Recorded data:

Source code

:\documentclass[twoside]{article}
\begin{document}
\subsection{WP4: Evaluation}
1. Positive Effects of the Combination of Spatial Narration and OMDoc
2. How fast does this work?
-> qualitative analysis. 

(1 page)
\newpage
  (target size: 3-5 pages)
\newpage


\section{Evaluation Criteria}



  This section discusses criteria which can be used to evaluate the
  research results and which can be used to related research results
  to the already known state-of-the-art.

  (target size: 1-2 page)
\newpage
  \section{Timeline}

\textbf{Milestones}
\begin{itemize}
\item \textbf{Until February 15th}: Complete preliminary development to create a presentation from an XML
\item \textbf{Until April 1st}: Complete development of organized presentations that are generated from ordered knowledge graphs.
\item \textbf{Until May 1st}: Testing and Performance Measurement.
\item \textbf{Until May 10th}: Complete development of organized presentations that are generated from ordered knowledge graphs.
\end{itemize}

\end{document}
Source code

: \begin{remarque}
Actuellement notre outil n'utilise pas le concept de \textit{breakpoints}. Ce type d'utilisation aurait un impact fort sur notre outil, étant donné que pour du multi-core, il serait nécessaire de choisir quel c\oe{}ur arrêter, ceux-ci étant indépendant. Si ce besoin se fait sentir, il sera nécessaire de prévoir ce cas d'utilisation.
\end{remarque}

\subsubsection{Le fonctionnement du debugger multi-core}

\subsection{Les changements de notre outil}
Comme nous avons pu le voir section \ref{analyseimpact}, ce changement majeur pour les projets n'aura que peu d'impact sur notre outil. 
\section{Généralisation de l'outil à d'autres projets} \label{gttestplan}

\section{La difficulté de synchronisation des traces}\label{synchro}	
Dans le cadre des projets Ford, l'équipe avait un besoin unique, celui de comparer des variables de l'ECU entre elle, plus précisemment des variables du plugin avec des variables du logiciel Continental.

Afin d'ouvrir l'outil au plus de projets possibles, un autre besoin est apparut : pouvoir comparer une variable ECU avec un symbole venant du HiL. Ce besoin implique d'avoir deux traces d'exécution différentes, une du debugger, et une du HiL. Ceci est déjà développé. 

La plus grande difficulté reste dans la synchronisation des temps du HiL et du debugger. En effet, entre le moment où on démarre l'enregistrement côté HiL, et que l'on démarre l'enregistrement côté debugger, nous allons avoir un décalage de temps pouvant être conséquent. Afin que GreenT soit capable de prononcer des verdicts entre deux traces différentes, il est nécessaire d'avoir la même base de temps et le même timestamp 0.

• **PROBLEM REQUIREMENTS**: All records shown above must be set down again verbatim.

• **REPLY TO THE EXERCISE**:
Source code

:\documentclass[twoside]{article}
\begin{document}
\subsection{WP4: Evaluation}
1. Positive Effects of the Combination of Spatial Narration and OMDoc
2. How fast does this work?
-> qualitative analysis. 

(1 page)
\newpage
  (target size: 3-5 pages)
\newpage


\section{Evaluation Criteria}



  This section discusses criteria which can be used to evaluate the
  research results and which can be used to related research results
  to the already known state-of-the-art.

  (target size: 1-2 page)
\newpage
  \section{Timeline}

\textbf{Milestones}
\begin{itemize}
\item \textbf{Until February 15th}: Complete preliminary development to create a presentation from an XML
\item \textbf{Until April 1st}: Complete development of organized presentations that are generated from ordered knowledge graphs.
\item \textbf{Until May 1st}: Testing and Performance Measurement.
\item \textbf{Until May 10th}: Complete development of organized presentations that are generated from ordered knowledge graphs.
\end{itemize}

\end{document}
Source code

: \begin{remarque}
Actuellement notre outil n'utilise pas le concept de \textit{breakpoints}. Ce type d'utilisation aurait un impact fort sur notre outil, étant donné que pour du multi-core, il serait nécessaire de choisir quel c\oe{}ur arrêter, ceux-ci étant indépendant. Si ce besoin se fait sentir, il sera nécessaire de prévoir ce cas d'utilisation.
\end{remarque}

\subsubsection{Le fonctionnement du debugger multi-core}

\subsection{Les changements de notre outil}
Comme nous avons pu le voir section \ref{analyseimpact}, ce changement majeur pour les projets n'aura que peu d'impact sur notre outil. 
\section{Généralisation de l'outil à d'autres projets} \label{gttestplan}

\section{La difficulté de synchronisation des traces}\label{synchro}	
Dans le cadre des projets Ford, l'équipe avait un besoin unique, celui de comparer des variables de l'ECU entre elle, plus précisemment des variables du plugin avec des variables du logiciel Continental.

Afin d'ouvrir l'outil au plus de projets possibles, un autre besoin est apparut : pouvoir comparer une variable ECU avec un symbole venant du HiL. Ce besoin implique d'avoir deux traces d'exécution différentes, une du debugger, et une du HiL. Ceci est déjà développé. 

La plus grande difficulté reste dans la synchronisation des temps du HiL et du debugger. En effet, entre le moment où on démarre l'enregistrement côté HiL, et que l'on démarre l'enregistrement côté debugger, nous allons avoir un décalage de temps pouvant être conséquent. Afin que GreenT soit capable de prononcer des verdicts entre deux traces différentes, il est nécessaire d'avoir la même base de temps et le même timestamp 0.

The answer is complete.